Current known reserves of just about anything are only a few decades, for the obvious reason that there’s no profit in looking for more when the existing supplies are keeping the market satisfied at a reasonably low price. The exceptions are stuff found by accident while looking for something else.

Exactly. That was the fundamental fallacy facing Paul Erlich when he bet Julian Simon that commodity prices were about to rise due to rapidly increasing scarcity. Simon was an economist, and understood why the prices were where they were, and knew he’d win the bet.

while I agree there is lots of uranium in the sea (I read somewhere that no new land-based uranium deposits have been discovered in the last ten years but I will have to chase that one up), at a cost of perhaps 10X current costs one problem is that is based on current petroleum prices. If petroleum becomes scarce and say doubles or trebles in price, that has a flow-on effect effect on the cost of uranium extraction. E.g the production of the polymer that extracts the uranium is petroleum based, the energy needed for refinement etc has to come from somewhere. I would take any any future predictions on the cost of any new technologies with a grain of salt.

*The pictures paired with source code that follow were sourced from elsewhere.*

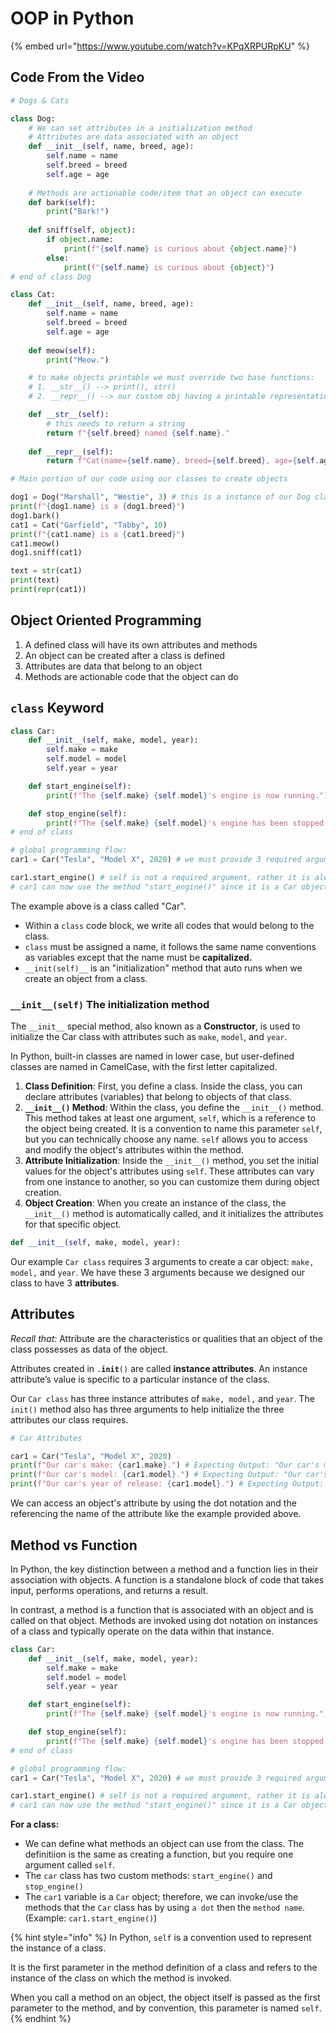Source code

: # OOP in Python

{% embed url="https://www.youtube.com/watch?v=KPqXRPURpKU" %}

## Code From the Video

```python
# Dogs & Cats

class Dog:
    # We can set attributes in a initialization method
    # Attributes are data associated with an object
    def __init__(self, name, breed, age):
        self.name = name
        self.breed = breed
        self.age = age
    
    # Methods are actionable code/item that an object can execute
    def bark(self):
        print("Bark!")
    
    def sniff(self, object):
        if object.name:
            print(f"{self.name} is curious about {object.name}")
        else:
            print(f"{self.name} is curious about {object}")
# end of class Dog

class Cat:
    def __init__(self, name, breed, age):
        self.name = name
        self.breed = breed
        self.age = age
    
    def meow(self):
        print("Meow.")

    # to make objects printable we must override two base functions:
    # 1. __str__() --> print(), str()
    # 2. __repr__() --> our custom obj having a printable representation inside other objects

    def __str__(self):
        # this needs to return a string
        return f"{self.breed} named {self.name}."
    
    def __repr__(self):
        return f"Cat(name={self.name}, breed={self.breed}, age={self.age})"

# Main portion of our code using our classes to create objects

dog1 = Dog("Marshall", "Westie", 3) # this is a instance of our Dog class; dog1 is a Dog object
print(f"{dog1.name} is a {dog1.breed}")
dog1.bark()
cat1 = Cat("Garfield", "Tabby", 10)
print(f"{cat1.name} is a {cat1.breed}")
cat1.meow()
dog1.sniff(cat1)

text = str(cat1)
print(text)
print(repr(cat1))
```

## Object Oriented Programming

1. A defined class will have its own attributes and methods
2. An object can be created after a class is defined
3. Attributes are data that belong to an object
4. Methods are actionable code that the object can do

## `class` Keyword

```python
class Car:
    def __init__(self, make, model, year):
        self.make = make
        self.model = model
        self.year = year

    def start_engine(self):
        print(f"The {self.make} {self.model}'s engine is now running.")

    def stop_engine(self):
        print(f"The {self.make} {self.model}'s engine has been stopped.")
# end of class

# global programming flow:
car1 = Car("Tesla", "Model X", 2020) # we must provide 3 required arguments to create a Car

car1.start_engine() # self is not a required argument, rather it is always assumed to be there.
# car1 can now use the method "start_engine()" since it is a Car object

```

The example above is a class called "Car".

* Within a `class` code block, we write all codes that would belong to the class.
* `class` must be assigned a name, it follows the same name conventions as variables except that the name must be **capitalized.**
* `__init(self)__` is an "initialization" method that auto runs when we create an object from a class.

### `__init__(self)` The initialization method

The `__init__` special method, also known as a **Constructor**, is used to initialize the Car class with attributes such as `make`, `model`, and `year`.

In Python, built-in classes are named in lower case, but user-defined classes are named in CamelCase, with the first letter capitalized.

1. **Class Definition**: First, you define a class. Inside the class, you can declare attributes (variables) that belong to objects of that class.
2. **`__init__()` Method**: Within the class, you define the `__init__()` method. This method takes at least one argument, `self`, which is a reference to the object being created. It is a convention to name this parameter `self`, but you can technically choose any name. `self` allows you to access and modify the object's attributes within the method.
3. **Attribute Initialization**: Inside the `__init__()` method, you set the initial values for the object's attributes using `self`. These attributes can vary from one instance to another, so you can customize them during object creation.
4. **Object Creation**: When you create an instance of the class, the `__init__()` method is automatically called, and it initializes the attributes for that specific object.

```python
def __init__(self, make, model, year):
```

Our example `Car class` requires 3 arguments to create a car object: `make, model,` and `year`. We have these 3 arguments because we designed our class to have 3 **attributes**.

## Attributes

_Recall that:_ Attribute are the characteristics or qualities that an object of the class possesses as data of the object.

Attributes created in `.`**`init`**`()` are called **instance attributes**. An instance attribute’s value is specific to a particular instance of the class.

Our `Car class` has three instance attributes of `make, model,` and `year`. The `init()` method also has three arguments to help initialize the three attributes our class requires.

```python
# Car Attributes

car1 = Car("Tesla", "Model X", 2020)
print(f"Our car's make: {car1.make}.") # Expecting Output: "Our car's make: Tesla"
print(f"Our car's model: {car1.model}.") # Expecting Output: "Our car's model: Model X"
print(f"Our car's year of release: {car1.model}.") # Expecting Output: "ur car's year of release: 2020"
```

We can access an object's attribute by using the dot notation and the referencing the name of the attribute like the example provided above.

## Method vs Function

In Python, the key distinction between a method and a function lies in their association with objects. A function is a standalone block of code that takes input, performs operations, and returns a result.&#x20;

In contrast, a method is a function that is associated with an object and is called on that object. Methods are invoked using dot notation on instances of a class and typically operate on the data within that instance.

```python
class Car:
    def __init__(self, make, model, year):
        self.make = make
        self.model = model
        self.year = year

    def start_engine(self):
        print(f"The {self.make} {self.model}'s engine is now running.")

    def stop_engine(self):
        print(f"The {self.make} {self.model}'s engine has been stopped.")
# end of class

# global programming flow:
car1 = Car("Tesla", "Model X", 2020) # we must provide 3 required arguments to create a Car

car1.start_engine() # self is not a required argument, rather it is always assumed to be there.
# car1 can now use the method "start_engine()" since it is a Car object
```

**For a class:**

* We can define what methods an object can use from the class. The definitiion is the same as creating a function, but you require one argument called `self`.
* The `car` class has two custom methods: `start_engine()` and `stop_engine()`
* The `car1` variable is a `Car` object; therefore, we can invoke/use the methods that the `Car` class has by using `a dot` then the `method name`. (Example: `car1.start_engine()`)

{% hint style="info" %}
In Python, `self` is a convention used to represent the instance of a class.&#x20;

It is the first parameter in the method definition of a class and refers to the instance of the class on which the method is invoked.&#x20;

When you call a method on an object, the object itself is passed as the first parameter to the method, and by convention, this parameter is named `self`.
{% endhint %}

Xtimse, this may have been just a poor choice of words, but Hydrogen is not a fuel source. Its a energy storage device that can be used in place of fuel. Since there are no known sources of pure hydrogen, it must be extracted. Currently and forseeable there are no known methods that take LESS energy to extract that hydrogen than the hydrogen contains. Thus is not a source at all, but more a way to convert one form of energy like solar,wind,nuke,etc… into a more stable, usable one. Though Hydrogen’s principal problem as I understand it is storage since by VOLUME its much less energy dense.

Sorry. Yes I am aware that hydrogen is not an energy source but a carrier. Sorry I was sloppy with the language. I was only dipping a toe in here to give my two cents worth and wasn’t really going into how hydrogen would/could be used or how it works (i.e. as an energy carrier or converter as you say). Mea culpa.